**Requirement**: The answer must be a single number: how many lines in the entries below contain the word "sources".
** Information given follows **
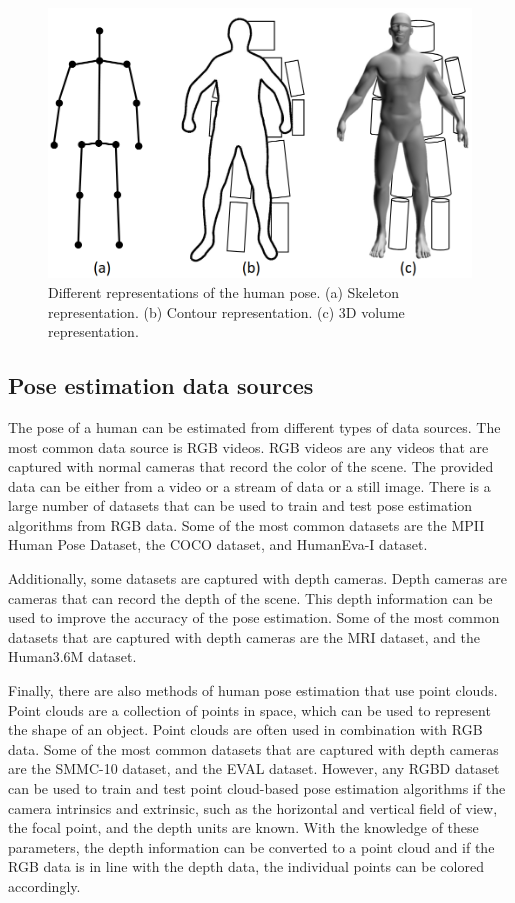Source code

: \begin{figure}
    \centering
    \includegraphics[width=0.8\linewidth]{figures/HPE/PoseRepresentation.png}
    \caption{Different representations of the human pose. (a) Skeleton representation. (b) Contour representation. (c) 3D volume representation. \cite{HPESurveyOriginal}}
    \label{fig:pose_representation}
\end{figure}

\subsection{Pose estimation data sources}

The pose of a human can be estimated from different types of data sources. The most common data source is RGB videos. RGB videos are any videos that are captured with normal cameras that record the color of the scene. The provided data can be either from a video or a stream of data or a still image. There is a large number of datasets that can be used to train and test pose estimation algorithms from RGB data. Some of the most common datasets are the MPII Human Pose Dataset\cite{MPII}, the COCO dataset\cite{Coco}, and HumanEva-I dataset\cite{HumanEva}.

Additionally, some datasets are captured with depth cameras. Depth cameras are cameras that can record the depth of the scene. This depth information can be used to improve the accuracy of the pose estimation. Some of the most common datasets that are captured with depth cameras are the MRI dataset\cite{mRI}, and the Human3.6M dataset\cite{h36m_pami}.

Finally, there are also methods of human pose estimation that use point clouds. Point clouds are a collection of points in space, which can be used to represent the shape of an object. Point clouds are often used in combination with RGB data. Some of the most common datasets that are captured with depth cameras are the SMMC-10 dataset\cite{SMMC10}, and the EVAL dataset\cite{EVAL}. However, any RGBD dataset can be used to train and test point cloud-based pose estimation algorithms if the camera intrinsics and extrinsic, such as the horizontal and vertical field of view, the focal point, and the depth units are known. With the knowledge of these parameters, the depth information can be converted to a point cloud and if the RGB data is in line with the depth data, the individual points can be colored accordingly.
** End of Information given **
**Solution to this exercise**: 2